Some guidelines for handling OOM that lead to failures when they are not followed:

  1. Check for allocation failure!

    • Fallible allocations should always must be checked and handled, at a minimum by returning a status indicating failure to the caller.

  2. Report OOM to the context if you have one

    • If a function has a JSContext* argument, usually it should call js::ReportOutOfMemory(cx) on allocation failure to report this to the context.

  3. Sometimes it’s OK to ignore OOM

    • For example if you are performing a speculative optimisation you might abandon it and continue anyway. In this case, you may have to call cx->recoverFromOutOfMemory() if something further down the stack has already reported the failure.

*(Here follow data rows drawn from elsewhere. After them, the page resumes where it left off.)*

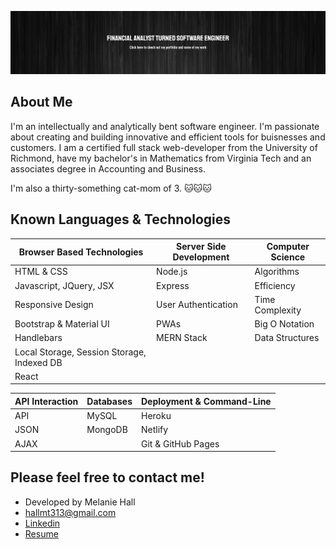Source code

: [![Melanie's GitHub Banner](public/assets/github-banner.PNG)](https://melaniehall-portfolio.netlify.app/)

## About Me

I'm an intellectually and analytically bent software engineer. I'm passionate about creating and building innovative and efficient tools for buisnesses and customers. I am a certified full stack web-developer from the University of Richmond, have my bachelor's in Mathematics from Virginia Tech and an associates degree in Accounting and Business.

I'm also a thirty-something cat-mom of 3.
🐱🐱🐱

## Known Languages & Technologies

| Browser Based Technologies                 | Server Side Development | Computer Science |
| ------------------------------------------ | ----------------------- | ---------------- |
| HTML & CSS                                 | Node.js                 | Algorithms       |
| Javascript, JQuery, JSX                    | Express                 | Efficiency       |
| Responsive Design                          | User Authentication     | Time Complexity  |
| Bootstrap & Material UI                    | PWAs                    | Big O Notation   |
| Handlebars                                 | MERN Stack              | Data Structures  |
| Local Storage, Session Storage, Indexed DB |                         |                  |
| React                                      |                         |                  |

| API Interaction | Databases | Deployment & Command-Line |
| --------------- | --------- | ------------------------- |
| API             | MySQL     | Heroku                    |
| JSON            | MongoDB   | Netlify                   |
| AJAX            |           | Git & GitHub Pages        |

## Please feel free to contact me!

- Developed by Melanie Hall
- hallmt313@gmail.com
- [Linkedin](https://www.linkedin.com/in/hallmelanie)
- [Resume](assets/MelanieHallResume.pdf)
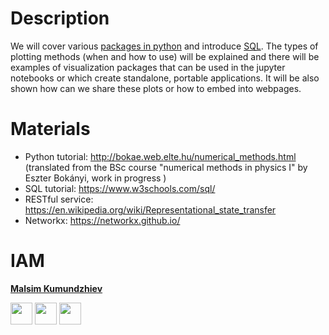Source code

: # Description
We will cover various [packages in python](http://bokae.web.elte.hu/numerical_methods.html) and introduce
[SQL](https://www.w3schools.com/sql/). The types of plotting methods (when and how to use) will be explained and there will be examples of visualization packages 
that can be used in the jupyter notebooks or which create standalone, portable applications. It will be also shown how can we share these plots or how to embed into webpages. 

# Materials
* Python tutorial: http://bokae.web.elte.hu/numerical_methods.html (translated from the BSc course "numerical methods in physics I" by Eszter Bokányi, work in progress )
* SQL tutorial: https://www.w3schools.com/sql/ 
* RESTful service: https://en.wikipedia.org/wiki/Representational_state_transfer
* Networkx: https://networkx.github.io/

# IAM
**[Malsim Kumundzhiev](https://github.com/KumundzhievMaxim)**

[<img src="http://i.imgur.com/0o48UoR.png" width="35">](https://github.com/KumundzhievMaxim)             [<img src="https://i.imgur.com/0IdggSZ.png" width="35">](https://www.linkedin.com/in/maksim-kumundzhiev/)             [<img src="https://loading.io/s/icon/vzeour.svg" width="35">](https://www.kaggle.com/maximkumundzhiev)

Debugging GC marking/rooting

The js::debug namespace contains some functions that are useful for watching mark bits for an individual JSObject* (or any Cell*). js/src/gc/Heap.h contains a comment describing an example usage. Reproduced here:

// Sample usage from gdb:
//   (gdb) p $word = js::debug::GetMarkWordAddress(obj)
//   $1 = (uintptr_t *) 0x7fa56d5fe360
//   (gdb) p/x $mask = js::debug::GetMarkMask(obj, js::gc::GRAY)
//   $2 = 0x200000000
//   (gdb) watch *$word
//   Hardware watchpoint 7: *$word
//   (gdb) cond 7 *$word & $mask
//   (gdb) cont
// Note that this is *not* a watchpoint on a single bit. It is a watchpoint on
// the whole word, which will trigger whenever the word changes and the
// selected bit is set after the change.
// So if the bit changing is the desired one, this is exactly what you want.
// But if a different bit changes (either set or cleared), you may still stop
// execution if the $mask bit happened to already be set. gdb does not expose
// enough information to restrict the watchpoint to just a single bit.

Most of the time, you will want js::gc::BLACK (or you can just use 0) for the 2nd param to js::debug::GetMarkMask.